Problem: Go through the data that follows and restate each line exactly as it reads.

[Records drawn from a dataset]
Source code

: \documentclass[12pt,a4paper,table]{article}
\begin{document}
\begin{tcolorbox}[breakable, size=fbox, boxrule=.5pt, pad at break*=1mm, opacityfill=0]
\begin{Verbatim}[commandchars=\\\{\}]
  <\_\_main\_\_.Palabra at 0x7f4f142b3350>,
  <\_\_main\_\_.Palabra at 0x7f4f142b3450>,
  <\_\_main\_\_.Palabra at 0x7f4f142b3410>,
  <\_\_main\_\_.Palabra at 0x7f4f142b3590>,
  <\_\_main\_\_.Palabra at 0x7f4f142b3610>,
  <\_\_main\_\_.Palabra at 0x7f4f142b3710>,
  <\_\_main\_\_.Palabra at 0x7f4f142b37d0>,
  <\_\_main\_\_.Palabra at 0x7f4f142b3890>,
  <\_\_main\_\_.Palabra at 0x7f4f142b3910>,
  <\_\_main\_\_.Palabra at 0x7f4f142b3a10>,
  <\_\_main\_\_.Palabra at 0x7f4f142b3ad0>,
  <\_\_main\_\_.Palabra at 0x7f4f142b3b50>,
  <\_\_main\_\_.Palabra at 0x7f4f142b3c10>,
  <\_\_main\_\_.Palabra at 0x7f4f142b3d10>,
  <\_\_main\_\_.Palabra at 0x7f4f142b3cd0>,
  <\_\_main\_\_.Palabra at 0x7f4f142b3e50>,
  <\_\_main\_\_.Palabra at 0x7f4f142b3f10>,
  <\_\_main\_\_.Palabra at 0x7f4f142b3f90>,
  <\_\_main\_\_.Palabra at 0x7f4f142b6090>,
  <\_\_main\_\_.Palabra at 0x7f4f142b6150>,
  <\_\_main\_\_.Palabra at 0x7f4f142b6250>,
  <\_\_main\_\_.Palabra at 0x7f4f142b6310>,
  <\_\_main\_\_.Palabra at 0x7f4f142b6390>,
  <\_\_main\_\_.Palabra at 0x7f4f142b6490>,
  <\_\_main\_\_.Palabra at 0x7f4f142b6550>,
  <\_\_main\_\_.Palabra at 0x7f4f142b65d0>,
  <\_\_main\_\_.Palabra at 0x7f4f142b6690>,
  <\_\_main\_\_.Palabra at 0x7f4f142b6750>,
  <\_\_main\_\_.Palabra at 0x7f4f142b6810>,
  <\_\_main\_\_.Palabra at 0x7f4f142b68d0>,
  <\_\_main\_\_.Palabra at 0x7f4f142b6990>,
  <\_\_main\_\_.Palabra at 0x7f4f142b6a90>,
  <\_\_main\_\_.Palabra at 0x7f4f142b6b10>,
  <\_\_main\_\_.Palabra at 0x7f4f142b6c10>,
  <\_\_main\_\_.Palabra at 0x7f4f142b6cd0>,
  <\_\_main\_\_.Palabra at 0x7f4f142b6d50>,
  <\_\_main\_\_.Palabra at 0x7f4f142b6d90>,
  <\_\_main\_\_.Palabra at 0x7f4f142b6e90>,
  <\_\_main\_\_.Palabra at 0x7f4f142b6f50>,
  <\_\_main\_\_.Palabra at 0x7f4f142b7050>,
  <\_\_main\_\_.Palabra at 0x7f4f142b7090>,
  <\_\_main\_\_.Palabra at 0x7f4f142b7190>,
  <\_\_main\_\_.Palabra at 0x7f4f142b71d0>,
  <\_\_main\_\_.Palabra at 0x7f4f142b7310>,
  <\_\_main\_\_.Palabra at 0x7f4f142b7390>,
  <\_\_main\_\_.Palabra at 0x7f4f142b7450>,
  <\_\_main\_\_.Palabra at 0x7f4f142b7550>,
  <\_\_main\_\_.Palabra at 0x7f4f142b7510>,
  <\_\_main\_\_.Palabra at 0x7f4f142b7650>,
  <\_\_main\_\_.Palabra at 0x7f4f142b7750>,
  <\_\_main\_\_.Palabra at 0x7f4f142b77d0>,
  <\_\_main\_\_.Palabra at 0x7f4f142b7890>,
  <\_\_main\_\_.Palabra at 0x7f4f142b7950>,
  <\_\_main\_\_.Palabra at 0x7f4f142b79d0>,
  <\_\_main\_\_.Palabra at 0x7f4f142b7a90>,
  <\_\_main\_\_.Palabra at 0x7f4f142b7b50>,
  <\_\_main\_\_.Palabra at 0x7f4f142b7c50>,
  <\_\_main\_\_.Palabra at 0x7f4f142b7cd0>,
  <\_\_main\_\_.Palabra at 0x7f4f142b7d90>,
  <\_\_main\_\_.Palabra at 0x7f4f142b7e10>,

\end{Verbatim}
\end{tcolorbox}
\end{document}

Reply to the task:
Source code

: \documentclass[12pt,a4paper,table]{article}
\begin{document}
\begin{tcolorbox}[breakable, size=fbox, boxrule=.5pt, pad at break*=1mm, opacityfill=0]
\begin{Verbatim}[commandchars=\\\{\}]
  <\_\_main\_\_.Palabra at 0x7f4f142b3350>,
  <\_\_main\_\_.Palabra at 0x7f4f142b3450>,
  <\_\_main\_\_.Palabra at 0x7f4f142b3410>,
  <\_\_main\_\_.Palabra at 0x7f4f142b3590>,
  <\_\_main\_\_.Palabra at 0x7f4f142b3610>,
  <\_\_main\_\_.Palabra at 0x7f4f142b3710>,
  <\_\_main\_\_.Palabra at 0x7f4f142b37d0>,
  <\_\_main\_\_.Palabra at 0x7f4f142b3890>,
  <\_\_main\_\_.Palabra at 0x7f4f142b3910>,
  <\_\_main\_\_.Palabra at 0x7f4f142b3a10>,
  <\_\_main\_\_.Palabra at 0x7f4f142b3ad0>,
  <\_\_main\_\_.Palabra at 0x7f4f142b3b50>,
  <\_\_main\_\_.Palabra at 0x7f4f142b3c10>,
  <\_\_main\_\_.Palabra at 0x7f4f142b3d10>,
  <\_\_main\_\_.Palabra at 0x7f4f142b3cd0>,
  <\_\_main\_\_.Palabra at 0x7f4f142b3e50>,
  <\_\_main\_\_.Palabra at 0x7f4f142b3f10>,
  <\_\_main\_\_.Palabra at 0x7f4f142b3f90>,
  <\_\_main\_\_.Palabra at 0x7f4f142b6090>,
  <\_\_main\_\_.Palabra at 0x7f4f142b6150>,
  <\_\_main\_\_.Palabra at 0x7f4f142b6250>,
  <\_\_main\_\_.Palabra at 0x7f4f142b6310>,
  <\_\_main\_\_.Palabra at 0x7f4f142b6390>,
  <\_\_main\_\_.Palabra at 0x7f4f142b6490>,
  <\_\_main\_\_.Palabra at 0x7f4f142b6550>,
  <\_\_main\_\_.Palabra at 0x7f4f142b65d0>,
  <\_\_main\_\_.Palabra at 0x7f4f142b6690>,
  <\_\_main\_\_.Palabra at 0x7f4f142b6750>,
  <\_\_main\_\_.Palabra at 0x7f4f142b6810>,
  <\_\_main\_\_.Palabra at 0x7f4f142b68d0>,
  <\_\_main\_\_.Palabra at 0x7f4f142b6990>,
  <\_\_main\_\_.Palabra at 0x7f4f142b6a90>,
  <\_\_main\_\_.Palabra at 0x7f4f142b6b10>,
  <\_\_main\_\_.Palabra at 0x7f4f142b6c10>,
  <\_\_main\_\_.Palabra at 0x7f4f142b6cd0>,
  <\_\_main\_\_.Palabra at 0x7f4f142b6d50>,
  <\_\_main\_\_.Palabra at 0x7f4f142b6d90>,
  <\_\_main\_\_.Palabra at 0x7f4f142b6e90>,
  <\_\_main\_\_.Palabra at 0x7f4f142b6f50>,
  <\_\_main\_\_.Palabra at 0x7f4f142b7050>,
  <\_\_main\_\_.Palabra at 0x7f4f142b7090>,
  <\_\_main\_\_.Palabra at 0x7f4f142b7190>,
  <\_\_main\_\_.Palabra at 0x7f4f142b71d0>,
  <\_\_main\_\_.Palabra at 0x7f4f142b7310>,
  <\_\_main\_\_.Palabra at 0x7f4f142b7390>,
  <\_\_main\_\_.Palabra at 0x7f4f142b7450>,
  <\_\_main\_\_.Palabra at 0x7f4f142b7550>,
  <\_\_main\_\_.Palabra at 0x7f4f142b7510>,
  <\_\_main\_\_.Palabra at 0x7f4f142b7650>,
  <\_\_main\_\_.Palabra at 0x7f4f142b7750>,
  <\_\_main\_\_.Palabra at 0x7f4f142b77d0>,
  <\_\_main\_\_.Palabra at 0x7f4f142b7890>,
  <\_\_main\_\_.Palabra at 0x7f4f142b7950>,
  <\_\_main\_\_.Palabra at 0x7f4f142b79d0>,
  <\_\_main\_\_.Palabra at 0x7f4f142b7a90>,
  <\_\_main\_\_.Palabra at 0x7f4f142b7b50>,
  <\_\_main\_\_.Palabra at 0x7f4f142b7c50>,
  <\_\_main\_\_.Palabra at 0x7f4f142b7cd0>,
  <\_\_main\_\_.Palabra at 0x7f4f142b7d90>,
  <\_\_main\_\_.Palabra at 0x7f4f142b7e10>,

\end{Verbatim}
\end{tcolorbox}
\end{document}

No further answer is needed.